- **Exercise description**
Scan the lines below for "Laplace"; report the number of lines that contain it, and only that.

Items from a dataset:
··········
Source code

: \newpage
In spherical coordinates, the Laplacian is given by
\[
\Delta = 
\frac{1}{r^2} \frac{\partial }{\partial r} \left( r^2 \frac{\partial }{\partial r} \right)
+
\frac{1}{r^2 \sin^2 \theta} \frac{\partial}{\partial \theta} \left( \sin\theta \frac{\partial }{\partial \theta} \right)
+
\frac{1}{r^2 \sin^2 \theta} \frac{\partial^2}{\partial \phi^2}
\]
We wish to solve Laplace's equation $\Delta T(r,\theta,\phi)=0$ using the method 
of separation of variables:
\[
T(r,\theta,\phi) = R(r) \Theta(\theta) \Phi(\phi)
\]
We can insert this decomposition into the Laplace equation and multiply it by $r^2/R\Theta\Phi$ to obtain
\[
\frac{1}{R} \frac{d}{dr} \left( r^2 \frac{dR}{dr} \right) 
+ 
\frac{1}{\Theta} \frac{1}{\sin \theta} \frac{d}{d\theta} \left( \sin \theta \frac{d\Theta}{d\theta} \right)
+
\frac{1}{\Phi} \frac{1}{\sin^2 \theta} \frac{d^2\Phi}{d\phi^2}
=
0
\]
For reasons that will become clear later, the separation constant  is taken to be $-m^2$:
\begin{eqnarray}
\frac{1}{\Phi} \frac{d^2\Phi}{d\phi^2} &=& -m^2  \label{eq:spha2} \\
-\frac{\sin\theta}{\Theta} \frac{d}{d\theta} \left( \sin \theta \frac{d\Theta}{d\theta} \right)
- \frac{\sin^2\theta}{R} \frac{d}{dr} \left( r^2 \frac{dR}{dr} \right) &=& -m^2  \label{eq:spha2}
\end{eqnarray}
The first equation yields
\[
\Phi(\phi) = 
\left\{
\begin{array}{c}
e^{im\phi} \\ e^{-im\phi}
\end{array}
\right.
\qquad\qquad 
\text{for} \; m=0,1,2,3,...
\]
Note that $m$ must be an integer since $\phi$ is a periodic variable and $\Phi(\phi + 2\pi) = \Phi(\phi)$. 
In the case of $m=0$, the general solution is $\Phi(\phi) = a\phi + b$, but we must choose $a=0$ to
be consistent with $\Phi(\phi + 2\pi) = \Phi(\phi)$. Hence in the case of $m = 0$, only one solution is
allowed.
··········
- **Output for this task**
2